Porque la ópera prima de Todd Field
ofrece cotidianeidad, ya sea antes o después de
la tragedia. Nos encontramos ante un matrimonio
"normal y corriente" que vive lo que
sería, por definición, el peor drama que puede
alcanzar a unos padres. Se trata, en definitiva,
de una situación que les pone a prueba como
personas. Les invaden, de repente, sentimientos
nuevos, "nocivos", que mantienen
soterrados en su día a día. Emociones que deben
asumir y a través de las cuales se redescubren a
sí mismos. Y en esa inercia de reposada
apariencia, van acariciando una idea que mitigue
su resquemor. Porque la justicia falla. Falla en
la vida real, y falla en esta película para que
la trama pueda encontrar una justificación, el
pretexto de que "no hay pena que repare
semejante daño" halla aquí su cómplice
perfecto.
Con todo, no
hay nada singular ni inédito en In
the bedroom. En su base se
advierte, de forma ostensible, el telefilm de
sobremesa, el típico drama familiar que
gira en torno a la muerte o enfermedad de un ser
querido, el ánimo de superación, las ansias de
venganza, la culpa, la desesperación... todo
aquello previsible e imaginable, por más
creíble y bien resuelto que esté.

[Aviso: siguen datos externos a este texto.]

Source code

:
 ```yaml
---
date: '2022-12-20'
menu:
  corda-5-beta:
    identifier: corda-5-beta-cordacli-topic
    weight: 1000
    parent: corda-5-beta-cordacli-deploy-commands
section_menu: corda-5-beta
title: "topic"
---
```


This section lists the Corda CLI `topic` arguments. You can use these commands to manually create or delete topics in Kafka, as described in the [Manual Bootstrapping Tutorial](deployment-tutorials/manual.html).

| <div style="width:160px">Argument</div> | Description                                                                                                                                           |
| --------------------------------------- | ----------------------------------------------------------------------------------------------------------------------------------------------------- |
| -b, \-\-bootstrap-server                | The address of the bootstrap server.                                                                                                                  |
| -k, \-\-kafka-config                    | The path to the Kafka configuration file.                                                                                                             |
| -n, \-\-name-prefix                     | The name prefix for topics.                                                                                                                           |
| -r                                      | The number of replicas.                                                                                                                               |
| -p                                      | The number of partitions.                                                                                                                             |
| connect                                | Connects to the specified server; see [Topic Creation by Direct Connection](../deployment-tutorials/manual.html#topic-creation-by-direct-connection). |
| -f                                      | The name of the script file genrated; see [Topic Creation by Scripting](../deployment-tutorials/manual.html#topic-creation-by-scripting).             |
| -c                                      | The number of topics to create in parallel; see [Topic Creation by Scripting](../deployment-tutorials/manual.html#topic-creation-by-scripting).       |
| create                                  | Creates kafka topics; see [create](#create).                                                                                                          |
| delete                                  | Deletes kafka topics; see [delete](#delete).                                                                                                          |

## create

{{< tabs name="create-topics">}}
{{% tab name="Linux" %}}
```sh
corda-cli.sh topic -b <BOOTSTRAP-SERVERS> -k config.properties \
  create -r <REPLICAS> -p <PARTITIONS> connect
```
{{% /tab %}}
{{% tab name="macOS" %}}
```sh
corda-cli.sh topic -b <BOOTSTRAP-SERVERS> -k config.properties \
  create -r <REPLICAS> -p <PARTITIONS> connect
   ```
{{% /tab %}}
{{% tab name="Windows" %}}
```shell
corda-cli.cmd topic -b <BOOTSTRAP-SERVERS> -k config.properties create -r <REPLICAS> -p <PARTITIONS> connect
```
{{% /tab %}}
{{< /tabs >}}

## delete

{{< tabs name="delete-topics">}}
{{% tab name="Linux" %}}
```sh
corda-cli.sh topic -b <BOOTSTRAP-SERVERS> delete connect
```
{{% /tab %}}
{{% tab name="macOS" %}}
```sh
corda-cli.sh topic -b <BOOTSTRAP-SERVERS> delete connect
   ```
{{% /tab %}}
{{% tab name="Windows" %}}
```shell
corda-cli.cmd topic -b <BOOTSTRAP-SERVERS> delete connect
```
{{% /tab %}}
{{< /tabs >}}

Hasta cierto
punto, Todd Field la salva
con acierto del cliché, la envuelve en un halo
independiente, arranca unas interpretaciones muy
humanas de su reparto, contenidas o desatadas
cuando tercia... Sin embargo, uno espera ese
momento en que la chispa salte al espectador, en
que las avispas, enloquecidas, furiosas por su
encierro, salgan y desaten su ira. Llegados a los
títulos de créditos finales, dejé de esperar
que llegara ese momento.
Me convencieron Tom
Wilkinson y Sissy Spacek. Me
convenció Marisa Tomei. Pero a la
hora de invitarme a reflexionar, la historia se
me escurrió de entre las manos. Fui incapaz de
encontrarle el pulso a esta película. O me
aplicaron anestesia, o si lo tiene, se encuentra
bajo mínimos.

Imágenes
de En la habitación - Copyright © 2001 Good
Machine, Green Street Films y Miramax Films.
Fuente: Lauren Films. Todos los derechos
reservados.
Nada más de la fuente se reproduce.